Indonesia.go.id - Prioritaskan Skema KPBU dalam Pembangunan Ibu Kota Baru

Prioritaskan Skema KPBU dalam Pembangunan Ibu Kota Baru

  • Administrator
  • Jumat, 30 Agustus 2019 | 04:38 WIB
INFRASTRUKTUR
  Foto aerial kawasan ibu kota baru di Kecamatan Sepaku, Penajam Paser Utara, Kalimantan Timur, Rabu (28/8/2019). Foto: ANTARA FOTO/Akbar Nugroho Gumay

Pemerintah telah melakukan kajian yang mendalam soal calon ibu kota baru. Bahkan, studinya cukup intensif dalam tiga tahun terakhir ini.
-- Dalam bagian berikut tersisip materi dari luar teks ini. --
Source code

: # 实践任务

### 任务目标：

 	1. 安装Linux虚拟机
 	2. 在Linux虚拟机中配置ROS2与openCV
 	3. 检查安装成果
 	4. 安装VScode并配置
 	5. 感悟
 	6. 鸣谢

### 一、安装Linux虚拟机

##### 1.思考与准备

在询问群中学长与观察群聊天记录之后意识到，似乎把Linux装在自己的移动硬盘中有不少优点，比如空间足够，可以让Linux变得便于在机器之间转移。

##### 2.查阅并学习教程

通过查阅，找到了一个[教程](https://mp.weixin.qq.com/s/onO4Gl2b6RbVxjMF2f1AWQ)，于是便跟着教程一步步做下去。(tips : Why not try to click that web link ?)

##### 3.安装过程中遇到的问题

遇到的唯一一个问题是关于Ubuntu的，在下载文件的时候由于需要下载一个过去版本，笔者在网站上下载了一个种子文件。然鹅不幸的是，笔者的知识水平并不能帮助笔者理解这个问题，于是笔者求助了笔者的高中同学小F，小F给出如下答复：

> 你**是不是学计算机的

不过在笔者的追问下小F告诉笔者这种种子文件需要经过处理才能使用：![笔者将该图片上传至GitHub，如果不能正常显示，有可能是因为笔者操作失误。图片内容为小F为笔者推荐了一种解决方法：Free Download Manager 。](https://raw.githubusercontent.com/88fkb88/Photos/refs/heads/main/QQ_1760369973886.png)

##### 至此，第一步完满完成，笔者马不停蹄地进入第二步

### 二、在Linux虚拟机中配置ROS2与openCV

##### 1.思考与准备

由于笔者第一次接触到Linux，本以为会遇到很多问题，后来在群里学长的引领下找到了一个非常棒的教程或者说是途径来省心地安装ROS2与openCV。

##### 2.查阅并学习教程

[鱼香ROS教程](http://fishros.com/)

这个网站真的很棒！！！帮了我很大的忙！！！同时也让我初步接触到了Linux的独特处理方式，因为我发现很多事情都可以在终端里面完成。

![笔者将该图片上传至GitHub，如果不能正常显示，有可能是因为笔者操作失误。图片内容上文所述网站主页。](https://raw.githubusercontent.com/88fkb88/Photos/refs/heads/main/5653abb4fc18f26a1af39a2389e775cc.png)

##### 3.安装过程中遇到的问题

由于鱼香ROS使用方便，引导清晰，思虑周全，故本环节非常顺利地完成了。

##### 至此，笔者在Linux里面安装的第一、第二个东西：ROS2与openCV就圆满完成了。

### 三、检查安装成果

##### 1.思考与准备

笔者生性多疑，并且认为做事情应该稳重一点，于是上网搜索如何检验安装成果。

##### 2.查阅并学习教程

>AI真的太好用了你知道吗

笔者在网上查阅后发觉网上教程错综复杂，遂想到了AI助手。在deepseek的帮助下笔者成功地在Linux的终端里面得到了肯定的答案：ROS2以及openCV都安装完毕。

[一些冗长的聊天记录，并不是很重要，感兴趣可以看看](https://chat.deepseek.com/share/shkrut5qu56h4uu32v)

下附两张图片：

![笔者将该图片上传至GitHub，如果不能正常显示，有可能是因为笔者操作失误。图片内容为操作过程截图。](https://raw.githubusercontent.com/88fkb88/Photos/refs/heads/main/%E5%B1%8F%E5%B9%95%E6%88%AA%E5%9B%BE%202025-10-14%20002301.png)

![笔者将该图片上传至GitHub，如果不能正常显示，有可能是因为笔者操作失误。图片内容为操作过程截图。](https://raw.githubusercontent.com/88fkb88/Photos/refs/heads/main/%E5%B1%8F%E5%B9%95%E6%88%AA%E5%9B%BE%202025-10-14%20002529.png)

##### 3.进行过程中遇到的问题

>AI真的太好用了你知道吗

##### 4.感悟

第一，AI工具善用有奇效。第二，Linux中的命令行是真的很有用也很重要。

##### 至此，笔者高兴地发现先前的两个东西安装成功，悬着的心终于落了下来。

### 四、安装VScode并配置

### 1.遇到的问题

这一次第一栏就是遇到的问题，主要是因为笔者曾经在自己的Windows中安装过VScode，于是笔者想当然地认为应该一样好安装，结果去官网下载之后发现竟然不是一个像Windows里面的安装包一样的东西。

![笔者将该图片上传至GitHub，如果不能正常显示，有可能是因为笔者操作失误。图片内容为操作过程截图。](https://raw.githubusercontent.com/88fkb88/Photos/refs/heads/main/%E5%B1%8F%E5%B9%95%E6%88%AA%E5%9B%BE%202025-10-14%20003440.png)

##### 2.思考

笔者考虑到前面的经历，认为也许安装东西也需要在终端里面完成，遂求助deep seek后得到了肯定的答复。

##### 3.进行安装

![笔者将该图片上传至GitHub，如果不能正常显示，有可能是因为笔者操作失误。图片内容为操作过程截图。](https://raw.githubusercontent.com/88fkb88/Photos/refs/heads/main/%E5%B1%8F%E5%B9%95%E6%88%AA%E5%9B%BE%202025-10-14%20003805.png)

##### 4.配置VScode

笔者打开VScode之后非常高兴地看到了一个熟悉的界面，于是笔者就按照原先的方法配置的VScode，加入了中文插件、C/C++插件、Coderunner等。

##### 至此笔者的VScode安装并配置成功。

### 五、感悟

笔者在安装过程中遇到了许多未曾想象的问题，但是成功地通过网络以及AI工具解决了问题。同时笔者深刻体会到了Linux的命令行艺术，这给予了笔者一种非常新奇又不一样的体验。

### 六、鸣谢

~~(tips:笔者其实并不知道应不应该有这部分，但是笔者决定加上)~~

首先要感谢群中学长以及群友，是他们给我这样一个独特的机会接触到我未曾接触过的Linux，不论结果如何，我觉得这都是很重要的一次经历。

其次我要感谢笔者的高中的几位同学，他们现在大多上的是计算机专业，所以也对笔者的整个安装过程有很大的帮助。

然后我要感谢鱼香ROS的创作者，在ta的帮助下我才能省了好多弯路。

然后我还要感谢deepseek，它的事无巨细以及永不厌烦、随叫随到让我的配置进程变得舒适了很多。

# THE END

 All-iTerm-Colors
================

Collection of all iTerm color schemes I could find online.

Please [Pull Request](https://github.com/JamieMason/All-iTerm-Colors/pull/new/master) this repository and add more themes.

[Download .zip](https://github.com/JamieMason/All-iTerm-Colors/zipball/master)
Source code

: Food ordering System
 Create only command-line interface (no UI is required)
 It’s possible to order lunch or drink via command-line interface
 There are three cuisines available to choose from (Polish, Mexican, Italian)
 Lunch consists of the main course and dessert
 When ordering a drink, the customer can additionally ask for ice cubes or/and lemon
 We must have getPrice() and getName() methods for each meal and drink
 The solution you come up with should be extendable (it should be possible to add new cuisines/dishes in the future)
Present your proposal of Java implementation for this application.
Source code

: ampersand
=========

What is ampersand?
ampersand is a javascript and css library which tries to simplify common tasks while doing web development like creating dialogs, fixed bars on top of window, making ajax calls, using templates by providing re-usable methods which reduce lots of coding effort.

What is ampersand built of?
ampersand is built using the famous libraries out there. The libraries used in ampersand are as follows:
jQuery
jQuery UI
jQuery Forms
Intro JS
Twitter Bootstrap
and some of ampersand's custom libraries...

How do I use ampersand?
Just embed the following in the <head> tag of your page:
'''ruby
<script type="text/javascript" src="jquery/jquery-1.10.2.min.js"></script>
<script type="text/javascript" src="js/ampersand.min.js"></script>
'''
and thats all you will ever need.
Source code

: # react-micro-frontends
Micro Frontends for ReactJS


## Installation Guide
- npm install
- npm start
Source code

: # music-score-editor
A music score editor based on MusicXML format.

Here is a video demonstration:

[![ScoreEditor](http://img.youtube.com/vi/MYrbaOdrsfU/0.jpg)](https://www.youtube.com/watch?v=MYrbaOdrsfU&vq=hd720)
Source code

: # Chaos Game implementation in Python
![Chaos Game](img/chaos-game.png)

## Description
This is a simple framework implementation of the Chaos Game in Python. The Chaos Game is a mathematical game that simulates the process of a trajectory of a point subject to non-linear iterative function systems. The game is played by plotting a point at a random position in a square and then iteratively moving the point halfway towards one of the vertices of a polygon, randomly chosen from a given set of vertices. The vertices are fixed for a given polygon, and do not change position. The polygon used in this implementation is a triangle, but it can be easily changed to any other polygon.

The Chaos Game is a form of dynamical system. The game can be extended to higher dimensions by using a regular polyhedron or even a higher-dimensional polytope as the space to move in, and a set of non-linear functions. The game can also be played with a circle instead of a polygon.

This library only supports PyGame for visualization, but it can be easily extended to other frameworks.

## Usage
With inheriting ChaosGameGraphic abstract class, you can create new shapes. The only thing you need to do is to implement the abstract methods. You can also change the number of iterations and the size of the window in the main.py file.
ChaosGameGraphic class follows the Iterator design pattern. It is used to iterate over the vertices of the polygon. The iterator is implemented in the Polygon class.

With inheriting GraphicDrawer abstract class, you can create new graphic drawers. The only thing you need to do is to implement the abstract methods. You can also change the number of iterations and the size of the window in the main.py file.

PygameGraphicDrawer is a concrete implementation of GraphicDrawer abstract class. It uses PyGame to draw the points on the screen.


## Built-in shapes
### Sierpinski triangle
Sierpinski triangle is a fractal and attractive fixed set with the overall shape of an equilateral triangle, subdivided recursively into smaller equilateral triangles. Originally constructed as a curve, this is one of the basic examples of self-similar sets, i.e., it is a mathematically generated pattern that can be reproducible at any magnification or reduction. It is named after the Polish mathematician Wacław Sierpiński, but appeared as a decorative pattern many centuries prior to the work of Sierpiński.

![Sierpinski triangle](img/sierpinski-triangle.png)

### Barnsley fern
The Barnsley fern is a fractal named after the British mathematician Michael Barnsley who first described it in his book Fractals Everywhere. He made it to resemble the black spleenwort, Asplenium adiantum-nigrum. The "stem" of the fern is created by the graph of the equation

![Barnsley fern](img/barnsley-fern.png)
Dihadiri dua gubernur yang bersinggungan dengan penetapan ibu kota baru, Gubernur DKI Jakarta Anies Basewedan dan Gubernur Kalimantan Timur Isran Noor, Presiden Joko Widodo akhirnya pengumumkan pemindahan ibu kota negara secara resmi di Istana Negara, Jakarta, Senin (26/8/2019).

Teka-teki tepatnya lokasi ibu kota negara baru itu memang baru terjawab pada hari itu. Beberapa bulan sebelumnya, sempat ada tiga lokasi yang berpotensi menjadi calon kuat ibu kota, pengganti Jakarta.

Ketiga lokasi itu adalah Kabupaten Gunung Mas dan Kabupaten Katingan, keduanya berada di Kalimantan Tengah, dan Gunung Soeharto di Kalimantan Timur. Namun, semua itu teka-teki itu akhirnya terjawab dengan diputuskannya Kabupaten Panajam Paser Utara dan Kabupaten Kutai Kertanegara, Kalimantan Timur sebagai calon ibu kota negara yang baru.

Luas lahan ibu kota itu kelak sekitar 180.000 ha atau 1.800 km2, hampir tiga kali luas DKI yang 650 km2. Ibu kota baru itu nantinya akan memiliki pantai yang menghadap Selat Makassar. Sekiranya lebar kota 30 km, maka bagian kota lainnya akan menyusur ke barat sejauh 60 km dari Timur ke Barat.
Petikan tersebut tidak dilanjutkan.